We will coordinate these efforts with other projects of the UK WormBase team, and with our international partners on the WormBase project, managing a series of regular data releases in an efficient fashion and making a significant contribution from the UK to the global development of the WormBase resource.

Planned Impact

The potential beneficiaries of this research are, in the short term, academic researchers interested in helminth-mediated disease in humans (and farm animals), and more generally researchers interested in human biology using C. elegans as a model. Basic molecular insights in C. elegans have driven major fundamental advances in modern medicine, illustrated by 2 Nobel Prizes: the 2002 prize to Brenner, Sulston and Horvitz for identifying genes that regulate organ development and apoptosis in C. elegans, along with the equivalent genes in man; and the 2006 prize to Fire & Mello for the discovery of RNA interference.

Parasitic worms are studied with the aim of killing or controlling them. WormBase will significantly facilitate the direct exploitation and application of large-scale data from sequence based experiments towards this aim, through the provision of accessible, accurate, well-described reference data. Furthermore, the proposed resource will leverage the in-depth and highly organised knowledge-base of C. elegans into the poorer-resourced areas of parasitic nematode research, and from the reference data produced in this project to even less-well studied diseases.

In the longer term, potential beneficiaries include drug companies, farmers, and most strikingly the millions of individuals whose lives are currently blighted and or curtailed but which could be remedied by appropriate programs of treatment or remediation. The application of genomic science towards medical improvements is still in its infancy, but for pathogens with smaller and simpler genomes such as viruses and bacteria, genomic insights are already being translated into tangible benefits e.g. tracking pathogen transmission and the monitoring of drug resistance. For parasitic nematodes, genomic research is expected to deliver significant benefits in the medium term, for which ready access to the data is a clear requirement. The primary beneficiaries will be the people directly suffering from nematode infections, which includes about 2 billion people infected with soil-transmitted helminths alone (WHO 2012). Advances in drug treatment, transmission reduction or vaccination could improve the lives of many people who may otherwise suffer from serious gastrointestinal disease, stunted growth and mental development, malnutrition and fatigue, disfigurement, blindness, or liver and bladder pathologies. Although some effective anthelmintics exist, the available arsenal of drugs is limited and the spread of drug resistance a real danger. Furthermore, large-scale improvements in the treatment and control of helminthiases are likely to bring huge socio-economic benefits to some of the least developed countries.
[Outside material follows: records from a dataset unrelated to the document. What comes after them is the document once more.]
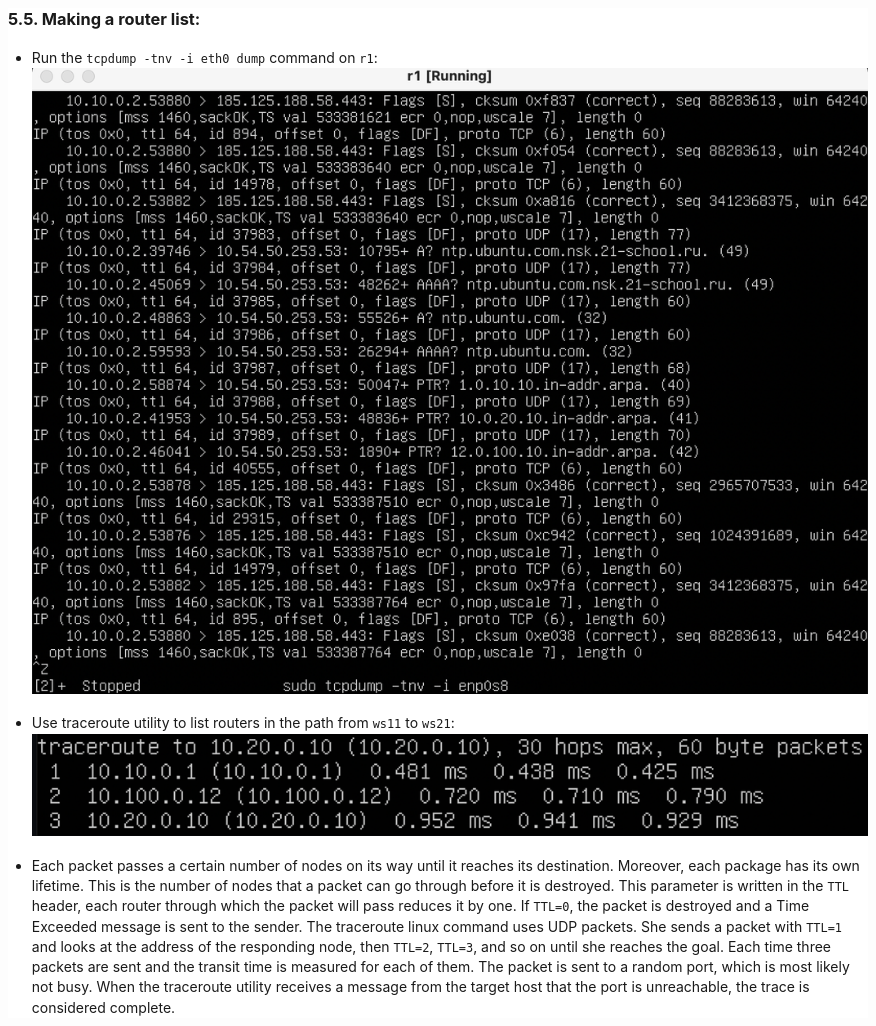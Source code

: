 ### 5.5. Making a router list:

- Run the `tcpdump -tnv -i eth0 dump` command on `r1`:
![linux_network](Screenshots/Part_5.5_tcpdump.png)

- Use traceroute utility to list routers in the path from `ws11` to `ws21`:
![linux_network](Screenshots/Part_5.5_traceroute.png)

- Each packet passes a certain number of nodes on its way until it reaches its destination. Moreover, each package has its own lifetime. This is the number of nodes that a packet can go through before it is destroyed. This parameter is written in the `TTL` header, each router through which the packet will pass reduces it by one. If `TTL=0`, the packet is destroyed and a Time Exceeded message is sent to the sender. The traceroute linux command uses UDP packets. She sends a packet with `TTL=1` and looks at the address of the responding node, then `TTL=2`, `TTL=3`, and so on until she reaches the goal. Each time three packets are sent and the transit time is measured for each of them. The packet is sent to a random port, which is most likely not busy. When the traceroute utility receives a message from the target host that the port is unreachable, the trace is considered complete.
    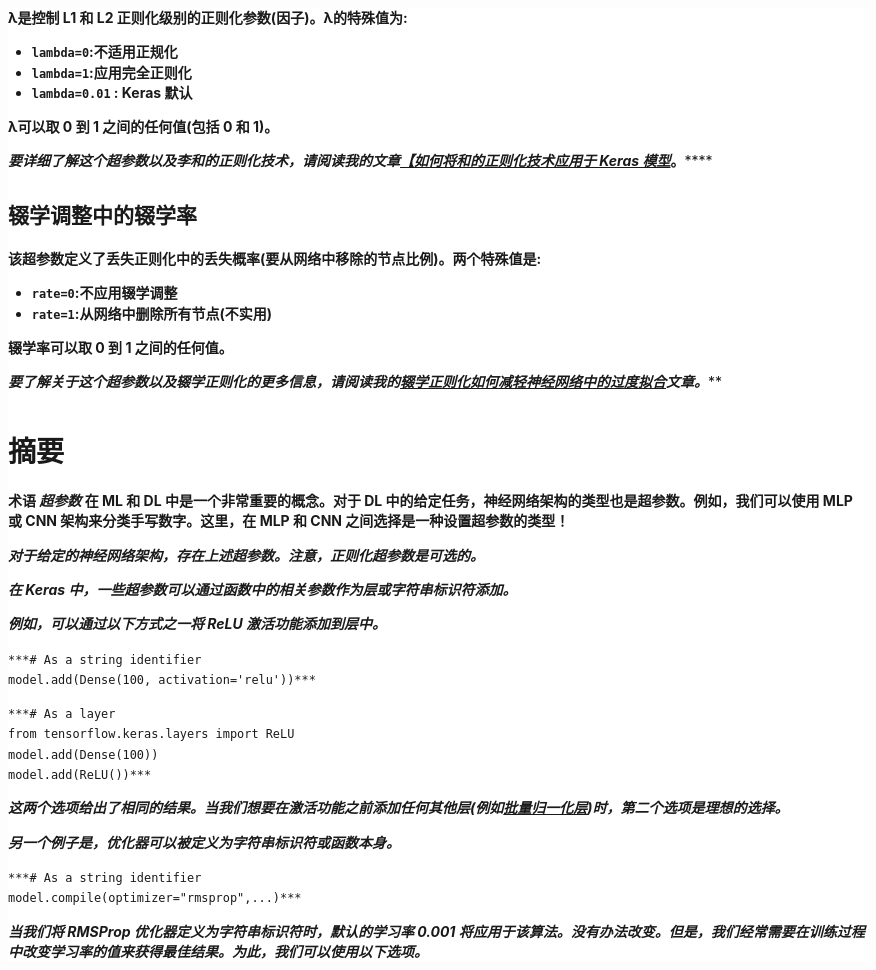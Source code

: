 ****λ是控制 L1 和 L2 正则化级别的正则化参数(因子)。λ的特殊值为:****

*   ****`lambda=0`:不适用正规化****
*   ****`lambda=1`:应用完全正则化****
*   ****`lambda=0.01` : Keras 默认****

****λ可以取 0 到 1 之间的任何值(包括 0 和 1)。****

****要详细了解这个超参数以及李和的正则化技术，请阅读我的文章*[***【如何将和的正则化技术应用于 Keras 模型***](https://rukshanpramoditha.medium.com/how-to-apply-l1-and-l2-regularization-techniques-to-keras-models-da6249d8a469)*。******

## ****辍学调整中的辍学率****

****该超参数定义了丢失正则化中的丢失概率(要从网络中移除的节点比例)。两个特殊值是:****

*   ****`rate=0`:不应用辍学调整****
*   ****`rate=1`:从网络中删除所有节点(不实用)****

****辍学率可以取 0 到 1 之间的任何值。****

****要了解关于这个超参数以及辍学正则化的更多信息，请阅读我的*[***辍学正则化如何减轻神经网络中的过度拟合***](https://rukshanpramoditha.medium.com/how-dropout-regularization-mitigates-overfitting-in-neural-networks-9dcc3e7102ff)*文章。******

# ****摘要****

****术语 ***超参数*** 在 ML 和 DL 中是一个非常重要的概念。对于 DL 中的给定任务，神经网络架构的类型也是超参数。例如，我们可以使用 MLP 或 CNN 架构来分类手写数字。这里，在 MLP 和 CNN 之间选择是一种设置超参数的类型！****

***对于给定的神经网络架构，存在上述超参数。注意，正则化超参数是可选的。***

***在 Keras 中，一些超参数可以通过函数中的相关参数作为层或字符串标识符添加。***

***例如，可以通过以下方式之一将 ReLU 激活功能添加到层中。***

```
***# As a string identifier
model.add(Dense(100, activation='relu'))***
```

```
***# As a layer
from tensorflow.keras.layers import ReLU
model.add(Dense(100))
model.add(ReLU())***
```

***这两个选项给出了相同的结果。当我们想要在激活功能之前添加任何其他层(例如[批量归一化层](https://rukshanpramoditha.medium.com/batch-normalization-explained-in-plain-english-3436014f9e52))时，第二个选项是理想的选择。***

***另一个例子是，优化器可以被定义为字符串标识符或函数本身。***

```
***# As a string identifier
model.compile(optimizer="rmsprop",...)***
```

***当我们将 RMSProp 优化器定义为字符串标识符时，默认的学习率 0.001 将应用于该算法。没有办法改变。但是，我们经常需要在训练过程中改变学习率的值来获得最佳结果。为此，我们可以使用以下选项。***
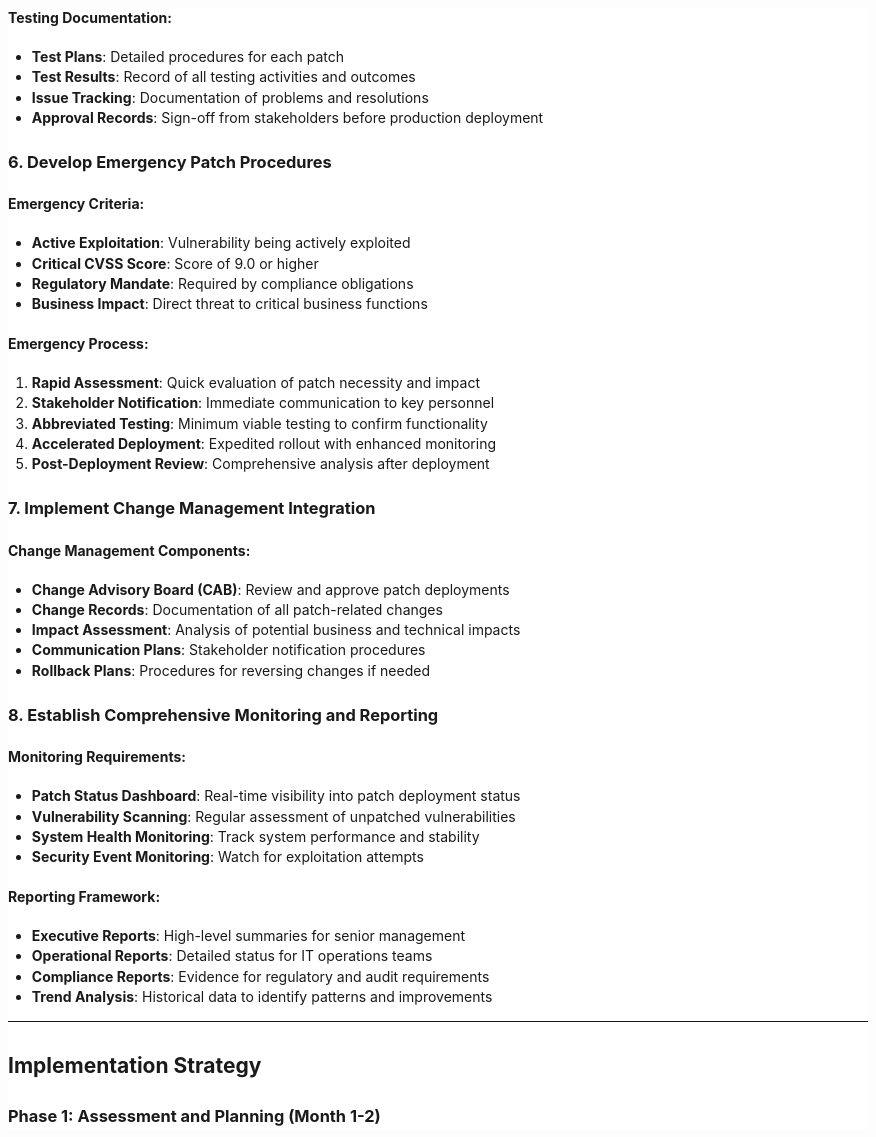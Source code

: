 #### Testing Documentation:
- **Test Plans**: Detailed procedures for each patch
- **Test Results**: Record of all testing activities and outcomes
- **Issue Tracking**: Documentation of problems and resolutions
- **Approval Records**: Sign-off from stakeholders before production deployment

### 6. **Develop Emergency Patch Procedures**

#### Emergency Criteria:
- **Active Exploitation**: Vulnerability being actively exploited
- **Critical CVSS Score**: Score of 9.0 or higher
- **Regulatory Mandate**: Required by compliance obligations
- **Business Impact**: Direct threat to critical business functions

#### Emergency Process:
1. **Rapid Assessment**: Quick evaluation of patch necessity and impact
2. **Stakeholder Notification**: Immediate communication to key personnel
3. **Abbreviated Testing**: Minimum viable testing to confirm functionality
4. **Accelerated Deployment**: Expedited rollout with enhanced monitoring
5. **Post-Deployment Review**: Comprehensive analysis after deployment

### 7. **Implement Change Management Integration**

#### Change Management Components:
- **Change Advisory Board (CAB)**: Review and approve patch deployments
- **Change Records**: Documentation of all patch-related changes
- **Impact Assessment**: Analysis of potential business and technical impacts
- **Communication Plans**: Stakeholder notification procedures
- **Rollback Plans**: Procedures for reversing changes if needed

### 8. **Establish Comprehensive Monitoring and Reporting**

#### Monitoring Requirements:
- **Patch Status Dashboard**: Real-time visibility into patch deployment status
- **Vulnerability Scanning**: Regular assessment of unpatched vulnerabilities
- **System Health Monitoring**: Track system performance and stability
- **Security Event Monitoring**: Watch for exploitation attempts

#### Reporting Framework:
- **Executive Reports**: High-level summaries for senior management
- **Operational Reports**: Detailed status for IT operations teams
- **Compliance Reports**: Evidence for regulatory and audit requirements
- **Trend Analysis**: Historical data to identify patterns and improvements

---

## Implementation Strategy

### Phase 1: Assessment and Planning (Month 1-2)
In addition to the direct health improvements from a reduction in helminth infections, people in endemic areas could also benefit indirectly e.g. by an improved response to vaccinations, by reduced transmission or by an improved disease outcome for other diseases such as tuberculosis, malaria, and HIV/AIDS, as co-infections with helminths have been shown to have potentially adverse effects (see Elliott and Yazdanbakhsh, 2012, and other articles in the same issue of this journal for recent reviews).
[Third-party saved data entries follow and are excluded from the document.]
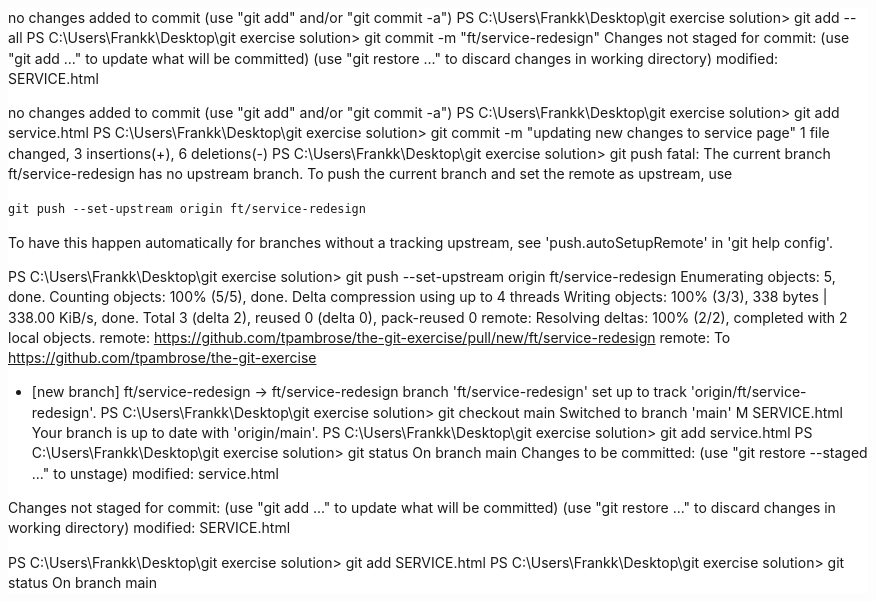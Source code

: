 no changes added to commit (use "git add" and/or "git commit -a")
PS C:\Users\Frankk\Desktop\git exercise solution> git add --all
PS C:\Users\Frankk\Desktop\git exercise solution> git commit -m "ft/service-redesign"
Changes not staged for commit:
  (use "git add <file>..." to update what will be committed)
  (use "git restore <file>..." to discard changes in working directory)
        modified:   SERVICE.html

no changes added to commit (use "git add" and/or "git commit -a")
PS C:\Users\Frankk\Desktop\git exercise solution> git add service.html
PS C:\Users\Frankk\Desktop\git exercise solution> git commit -m "updating new changes to service page"
 1 file changed, 3 insertions(+), 6 deletions(-)
PS C:\Users\Frankk\Desktop\git exercise solution> git push 
fatal: The current branch ft/service-redesign has no upstream branch.
To push the current branch and set the remote as upstream, use

    git push --set-upstream origin ft/service-redesign

To have this happen automatically for branches without a tracking
upstream, see 'push.autoSetupRemote' in 'git help config'.

PS C:\Users\Frankk\Desktop\git exercise solution>  git push --set-upstream origin ft/service-redesign
Enumerating objects: 5, done.
Counting objects: 100% (5/5), done.
Delta compression using up to 4 threads
Writing objects: 100% (3/3), 338 bytes | 338.00 KiB/s, done.
Total 3 (delta 2), reused 0 (delta 0), pack-reused 0
remote: Resolving deltas: 100% (2/2), completed with 2 local objects.
remote:      https://github.com/tpambrose/the-git-exercise/pull/new/ft/service-redesign
remote:
To https://github.com/tpambrose/the-git-exercise
 * [new branch]      ft/service-redesign -> ft/service-redesign
branch 'ft/service-redesign' set up to track 'origin/ft/service-redesign'.
PS C:\Users\Frankk\Desktop\git exercise solution> git checkout main
Switched to branch 'main'
M       SERVICE.html
Your branch is up to date with 'origin/main'.
PS C:\Users\Frankk\Desktop\git exercise solution> git add service.html
PS C:\Users\Frankk\Desktop\git exercise solution> git status
On branch main
Changes to be committed:
  (use "git restore --staged <file>..." to unstage)
        modified:   service.html

Changes not staged for commit:
  (use "git add <file>..." to update what will be committed)
  (use "git restore <file>..." to discard changes in working directory)
        modified:   SERVICE.html

PS C:\Users\Frankk\Desktop\git exercise solution> git add SERVICE.html
PS C:\Users\Frankk\Desktop\git exercise solution> git status
On branch main

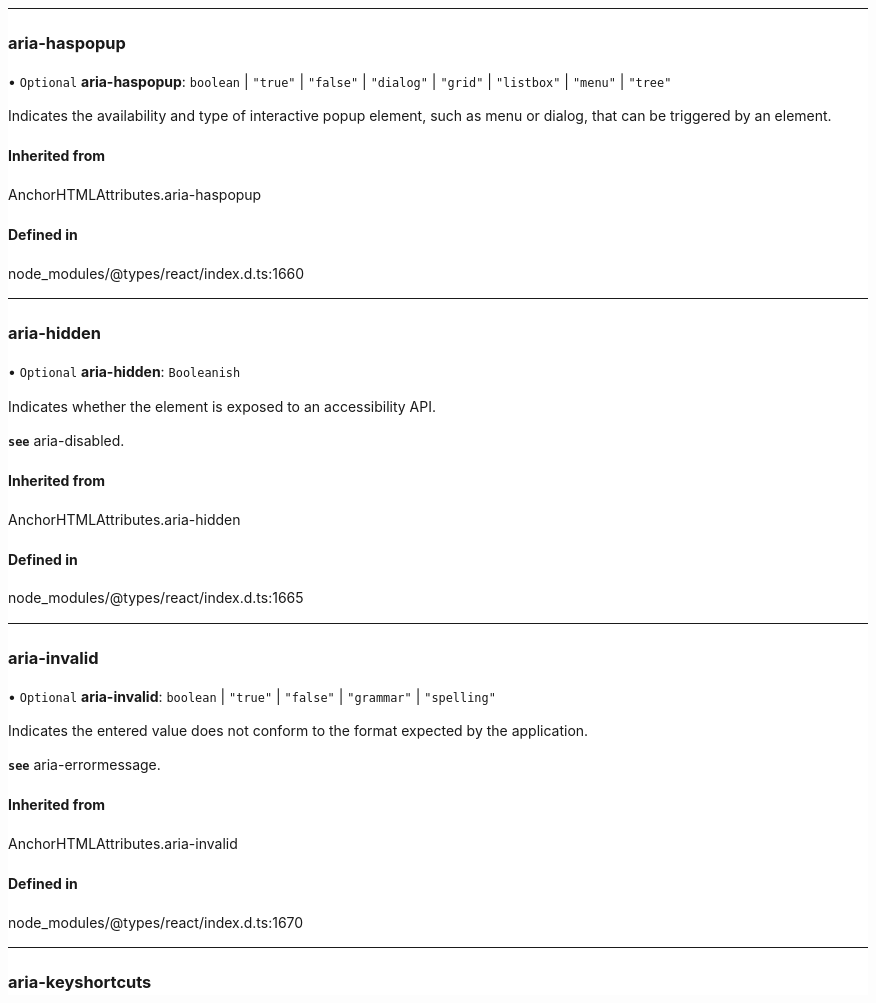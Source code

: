 ___

### aria-haspopup

• `Optional` **aria-haspopup**: `boolean` \| ``"true"`` \| ``"false"`` \| ``"dialog"`` \| ``"grid"`` \| ``"listbox"`` \| ``"menu"`` \| ``"tree"``

Indicates the availability and type of interactive popup element, such as menu or dialog, that can be triggered by an element.

#### Inherited from

AnchorHTMLAttributes.aria-haspopup

#### Defined in

node_modules/@types/react/index.d.ts:1660

___

### aria-hidden

• `Optional` **aria-hidden**: `Booleanish`

Indicates whether the element is exposed to an accessibility API.

**`see`** aria-disabled.

#### Inherited from

AnchorHTMLAttributes.aria-hidden

#### Defined in

node_modules/@types/react/index.d.ts:1665

___

### aria-invalid

• `Optional` **aria-invalid**: `boolean` \| ``"true"`` \| ``"false"`` \| ``"grammar"`` \| ``"spelling"``

Indicates the entered value does not conform to the format expected by the application.

**`see`** aria-errormessage.

#### Inherited from

AnchorHTMLAttributes.aria-invalid

#### Defined in

node_modules/@types/react/index.d.ts:1670

___

### aria-keyshortcuts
Looking further into the future, a thorough understanding of nematodes and their interactions with the human immune system may lead to fundamental new insights that will allow a much more sophisticated manipulation of the human immune system for medical purposes. Such knowledge may ultimately be exploited for and benefit the effective treatment of allergies and other (autoimmune) diseases.

Secondary beneficiaries include UK school children (through their participation in the IRIS project, which we will support), and the UK science community more generally, which benefits from the involvement of young people in actual scientific work, which is likely to kindle interest in scientific careers.